Unease in the local housing market could impact area students taking part in the Grundy Area Vocational Center's Building Trades program.
The GAVC board is currently considering which direction the program should take as students wrap up their project house in spring 2013, and a new project is introduced next fall.
GAVC Director Lance Copes said the issue was raised at the last board meeting and no formal action has been taken, but said the board may consider alternative projects. At this point, Copes said the GAVC board is in conversation about how to proceed.
"In the last four years, we have sold our houses without any concern," he said. "Being in the market we're in, if a house does not appear to be moving quickly, we might want to consider other options."
Board member and Coal City Community Unit School District 1 Superintendent Dr. Kent Bugg agreed.
"The building trades program at GAVC has a long history and it's just been a tremendous program for our kids, but the housing market has caused some challenges for us," Bugg said.
Bugg said the declines in employment in the construction industry have had an impact in enrollment in the program, and pointed to the cost of building the house.
"Building the house is a big capitol outlay expenditure," he said. "It's never been an issue in the past, because we were always able to turn around and sell it quickly, but the market's turning right now."

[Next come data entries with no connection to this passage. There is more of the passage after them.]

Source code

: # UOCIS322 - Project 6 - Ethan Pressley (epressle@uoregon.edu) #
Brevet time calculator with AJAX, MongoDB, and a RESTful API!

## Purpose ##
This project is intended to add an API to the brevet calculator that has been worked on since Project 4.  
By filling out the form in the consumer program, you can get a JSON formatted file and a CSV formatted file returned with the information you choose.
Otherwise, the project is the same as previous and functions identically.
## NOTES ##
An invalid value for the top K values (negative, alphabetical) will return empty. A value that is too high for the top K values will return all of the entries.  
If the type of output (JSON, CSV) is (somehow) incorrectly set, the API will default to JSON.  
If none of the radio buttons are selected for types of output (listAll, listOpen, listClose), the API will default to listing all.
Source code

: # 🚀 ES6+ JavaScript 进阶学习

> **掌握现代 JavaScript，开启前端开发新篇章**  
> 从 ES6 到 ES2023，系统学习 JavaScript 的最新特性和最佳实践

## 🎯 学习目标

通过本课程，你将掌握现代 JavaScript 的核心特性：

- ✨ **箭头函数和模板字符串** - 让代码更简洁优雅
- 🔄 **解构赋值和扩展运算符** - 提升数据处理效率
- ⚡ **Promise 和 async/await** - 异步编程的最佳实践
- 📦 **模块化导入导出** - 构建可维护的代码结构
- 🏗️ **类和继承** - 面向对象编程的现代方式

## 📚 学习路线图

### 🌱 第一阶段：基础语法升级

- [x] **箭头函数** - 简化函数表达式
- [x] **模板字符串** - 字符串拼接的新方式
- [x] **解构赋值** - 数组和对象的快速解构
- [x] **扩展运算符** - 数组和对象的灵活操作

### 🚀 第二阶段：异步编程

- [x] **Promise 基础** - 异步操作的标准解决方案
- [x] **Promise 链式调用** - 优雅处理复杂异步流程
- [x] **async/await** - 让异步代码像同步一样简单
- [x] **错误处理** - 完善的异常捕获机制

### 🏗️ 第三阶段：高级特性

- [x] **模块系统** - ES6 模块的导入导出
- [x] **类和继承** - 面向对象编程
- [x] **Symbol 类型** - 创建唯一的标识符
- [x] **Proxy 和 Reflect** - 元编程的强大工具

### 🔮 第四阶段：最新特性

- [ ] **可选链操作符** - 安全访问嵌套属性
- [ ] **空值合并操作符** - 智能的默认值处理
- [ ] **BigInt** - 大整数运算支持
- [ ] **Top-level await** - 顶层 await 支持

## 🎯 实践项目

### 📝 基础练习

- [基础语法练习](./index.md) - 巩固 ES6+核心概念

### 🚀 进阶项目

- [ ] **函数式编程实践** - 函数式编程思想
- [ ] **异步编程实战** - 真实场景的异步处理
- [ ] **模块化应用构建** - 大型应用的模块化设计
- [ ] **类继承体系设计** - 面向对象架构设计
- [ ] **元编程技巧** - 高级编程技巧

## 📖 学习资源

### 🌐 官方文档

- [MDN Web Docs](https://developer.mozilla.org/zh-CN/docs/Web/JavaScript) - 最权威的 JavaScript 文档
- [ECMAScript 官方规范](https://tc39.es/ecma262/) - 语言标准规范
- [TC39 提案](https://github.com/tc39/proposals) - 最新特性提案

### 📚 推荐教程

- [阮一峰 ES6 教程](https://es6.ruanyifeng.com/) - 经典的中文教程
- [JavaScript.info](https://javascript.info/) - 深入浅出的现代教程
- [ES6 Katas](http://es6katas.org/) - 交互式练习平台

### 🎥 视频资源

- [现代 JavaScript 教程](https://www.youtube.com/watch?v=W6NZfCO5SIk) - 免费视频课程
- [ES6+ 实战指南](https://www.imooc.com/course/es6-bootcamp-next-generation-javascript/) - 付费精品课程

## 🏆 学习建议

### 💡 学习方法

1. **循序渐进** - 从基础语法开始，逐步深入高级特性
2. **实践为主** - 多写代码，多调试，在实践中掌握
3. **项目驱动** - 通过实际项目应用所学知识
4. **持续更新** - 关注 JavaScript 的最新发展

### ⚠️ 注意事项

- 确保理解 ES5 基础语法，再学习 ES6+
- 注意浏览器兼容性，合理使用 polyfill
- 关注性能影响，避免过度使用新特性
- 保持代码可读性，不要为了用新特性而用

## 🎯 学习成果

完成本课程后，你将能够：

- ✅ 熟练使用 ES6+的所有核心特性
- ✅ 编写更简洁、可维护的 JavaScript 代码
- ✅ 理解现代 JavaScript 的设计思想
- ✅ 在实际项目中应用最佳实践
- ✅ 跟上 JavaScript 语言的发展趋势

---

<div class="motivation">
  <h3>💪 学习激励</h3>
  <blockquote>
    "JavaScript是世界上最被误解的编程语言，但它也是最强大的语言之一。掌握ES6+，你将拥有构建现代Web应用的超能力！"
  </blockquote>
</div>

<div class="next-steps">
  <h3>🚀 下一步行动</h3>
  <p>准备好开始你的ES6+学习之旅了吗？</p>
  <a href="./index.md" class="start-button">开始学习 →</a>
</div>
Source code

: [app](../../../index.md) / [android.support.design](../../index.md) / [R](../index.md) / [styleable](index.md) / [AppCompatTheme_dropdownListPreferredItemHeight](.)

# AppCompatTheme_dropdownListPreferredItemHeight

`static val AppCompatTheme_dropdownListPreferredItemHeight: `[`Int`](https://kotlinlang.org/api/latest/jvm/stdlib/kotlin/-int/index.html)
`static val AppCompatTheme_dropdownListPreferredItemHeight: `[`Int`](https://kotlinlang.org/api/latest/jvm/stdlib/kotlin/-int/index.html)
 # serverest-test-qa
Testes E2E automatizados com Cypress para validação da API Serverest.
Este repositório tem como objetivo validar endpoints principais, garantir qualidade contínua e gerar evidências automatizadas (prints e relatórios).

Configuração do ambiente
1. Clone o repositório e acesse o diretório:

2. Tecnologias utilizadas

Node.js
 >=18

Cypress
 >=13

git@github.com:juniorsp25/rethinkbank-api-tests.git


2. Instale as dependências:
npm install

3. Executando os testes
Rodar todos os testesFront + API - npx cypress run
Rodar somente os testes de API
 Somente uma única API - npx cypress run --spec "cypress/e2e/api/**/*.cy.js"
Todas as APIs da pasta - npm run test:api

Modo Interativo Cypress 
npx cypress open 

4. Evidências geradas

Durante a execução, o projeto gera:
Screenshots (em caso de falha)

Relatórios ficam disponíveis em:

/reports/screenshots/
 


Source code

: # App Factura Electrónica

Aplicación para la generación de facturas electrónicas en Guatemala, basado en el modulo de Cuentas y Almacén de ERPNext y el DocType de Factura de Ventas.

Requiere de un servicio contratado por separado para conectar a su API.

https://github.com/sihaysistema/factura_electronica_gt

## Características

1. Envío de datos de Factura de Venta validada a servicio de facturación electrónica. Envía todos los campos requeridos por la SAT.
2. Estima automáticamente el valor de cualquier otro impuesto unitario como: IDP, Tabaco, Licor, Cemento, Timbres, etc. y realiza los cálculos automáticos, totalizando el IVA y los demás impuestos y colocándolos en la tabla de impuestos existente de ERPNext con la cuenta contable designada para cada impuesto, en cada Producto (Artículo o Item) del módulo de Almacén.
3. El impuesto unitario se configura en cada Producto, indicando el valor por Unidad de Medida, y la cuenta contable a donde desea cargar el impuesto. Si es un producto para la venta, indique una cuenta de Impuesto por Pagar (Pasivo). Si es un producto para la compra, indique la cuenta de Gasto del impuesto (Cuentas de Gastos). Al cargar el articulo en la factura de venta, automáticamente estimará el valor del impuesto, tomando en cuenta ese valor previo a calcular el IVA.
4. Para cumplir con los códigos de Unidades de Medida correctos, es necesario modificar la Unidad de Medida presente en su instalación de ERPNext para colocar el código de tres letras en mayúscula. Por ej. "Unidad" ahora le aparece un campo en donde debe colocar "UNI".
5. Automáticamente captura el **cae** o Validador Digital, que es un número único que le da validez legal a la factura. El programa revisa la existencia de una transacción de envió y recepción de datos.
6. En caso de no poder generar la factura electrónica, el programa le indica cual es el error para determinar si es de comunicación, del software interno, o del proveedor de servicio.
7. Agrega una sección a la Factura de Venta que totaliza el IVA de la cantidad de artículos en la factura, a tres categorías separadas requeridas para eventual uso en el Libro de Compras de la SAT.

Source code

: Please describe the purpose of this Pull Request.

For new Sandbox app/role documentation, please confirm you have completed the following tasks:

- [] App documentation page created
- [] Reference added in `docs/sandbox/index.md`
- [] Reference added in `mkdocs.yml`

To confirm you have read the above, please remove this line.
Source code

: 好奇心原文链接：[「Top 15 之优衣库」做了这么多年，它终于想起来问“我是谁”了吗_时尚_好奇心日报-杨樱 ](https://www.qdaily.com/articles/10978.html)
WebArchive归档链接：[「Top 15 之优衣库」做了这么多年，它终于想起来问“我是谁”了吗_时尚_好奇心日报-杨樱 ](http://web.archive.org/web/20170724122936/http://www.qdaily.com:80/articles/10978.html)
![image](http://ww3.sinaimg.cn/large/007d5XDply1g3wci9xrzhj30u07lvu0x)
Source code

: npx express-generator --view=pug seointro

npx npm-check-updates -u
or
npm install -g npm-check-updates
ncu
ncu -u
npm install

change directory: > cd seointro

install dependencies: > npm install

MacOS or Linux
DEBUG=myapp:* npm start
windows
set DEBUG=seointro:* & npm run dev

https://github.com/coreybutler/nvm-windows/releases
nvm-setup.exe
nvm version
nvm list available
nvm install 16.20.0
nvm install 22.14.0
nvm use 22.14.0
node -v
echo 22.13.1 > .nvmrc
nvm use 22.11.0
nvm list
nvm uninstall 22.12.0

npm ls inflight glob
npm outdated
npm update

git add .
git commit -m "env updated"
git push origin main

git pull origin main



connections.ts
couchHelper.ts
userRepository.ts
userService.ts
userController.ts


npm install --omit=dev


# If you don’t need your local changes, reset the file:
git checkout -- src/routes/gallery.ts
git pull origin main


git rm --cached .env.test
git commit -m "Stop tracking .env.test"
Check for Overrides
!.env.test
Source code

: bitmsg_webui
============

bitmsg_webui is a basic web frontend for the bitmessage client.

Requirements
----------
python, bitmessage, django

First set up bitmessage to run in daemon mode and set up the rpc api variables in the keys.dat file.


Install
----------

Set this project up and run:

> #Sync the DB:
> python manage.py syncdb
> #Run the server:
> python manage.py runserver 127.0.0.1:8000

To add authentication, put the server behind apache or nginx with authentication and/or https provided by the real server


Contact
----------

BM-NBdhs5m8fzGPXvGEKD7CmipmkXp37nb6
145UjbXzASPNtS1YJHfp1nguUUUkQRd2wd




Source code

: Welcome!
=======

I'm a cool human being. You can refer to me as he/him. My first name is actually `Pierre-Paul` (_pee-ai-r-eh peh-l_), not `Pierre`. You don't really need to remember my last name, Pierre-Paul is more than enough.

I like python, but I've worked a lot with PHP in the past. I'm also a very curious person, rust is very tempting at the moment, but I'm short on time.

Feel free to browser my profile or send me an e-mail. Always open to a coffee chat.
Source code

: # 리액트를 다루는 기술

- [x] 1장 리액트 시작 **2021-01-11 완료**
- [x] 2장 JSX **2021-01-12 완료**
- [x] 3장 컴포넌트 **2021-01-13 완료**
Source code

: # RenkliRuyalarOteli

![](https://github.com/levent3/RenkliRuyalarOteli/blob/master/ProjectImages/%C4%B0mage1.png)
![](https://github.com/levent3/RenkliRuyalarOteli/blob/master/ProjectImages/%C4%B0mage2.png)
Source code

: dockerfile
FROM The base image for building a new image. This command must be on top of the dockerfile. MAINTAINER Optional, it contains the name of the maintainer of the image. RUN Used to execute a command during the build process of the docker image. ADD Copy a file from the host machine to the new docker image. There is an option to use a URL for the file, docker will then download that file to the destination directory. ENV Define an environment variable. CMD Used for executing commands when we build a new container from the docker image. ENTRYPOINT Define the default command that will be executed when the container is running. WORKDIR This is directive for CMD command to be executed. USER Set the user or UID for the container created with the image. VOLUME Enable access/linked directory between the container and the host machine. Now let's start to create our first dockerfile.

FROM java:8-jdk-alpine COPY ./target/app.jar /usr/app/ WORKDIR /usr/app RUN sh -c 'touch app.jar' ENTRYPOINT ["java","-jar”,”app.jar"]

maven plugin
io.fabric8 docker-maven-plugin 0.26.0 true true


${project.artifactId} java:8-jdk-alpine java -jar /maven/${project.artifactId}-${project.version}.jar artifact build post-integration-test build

Bugg said the cost to build the home averages about $200,000, which is split among GAVC member schools — Morris Community High School, Coal City High School, Minooka Community High School and Gardner-South Wilmington High School. He said that investment has been returned in past years, but it's less certain if that will continue to be the case.
"In the past, we've been able to make a profit on the project," he said. "It's just a different market right now."
Prior to the recession, Copes said the Building Trades students completed a house as a two-year project. To help offset the slower market, the board lengthened the project to three years before the current house was started.
Copes said whatever the board decides, they support the aim of the program in equipping the next generation of tradesmen and women with the skills and knowledge to be able to transition into careers.
"The board is very committed to keeping this program alive," he said. "We are going to see a need for building homes and carpenters and I'd hate to lose the program."
Bugg echoed Copes' interest in keeping the program.
"It's a real challenge because I think everyone at GAVC values that program," he said. "The instructor does a great job, the kids (get great experience), but we also have a responsibility to be fiscally responsible to our taxpayers as well."
Copes said other similar programs statewide have been shuttered in recent years, but GAVC is in a good spot at this point. He noted the fact that they have eight lots to build on, which were purchased long before the recession.
"We're just trying to make sure we're keeping the best opportunities for our students available," he said. "We want to make sure that students are building a home. If it isn't a home, it'll be something else."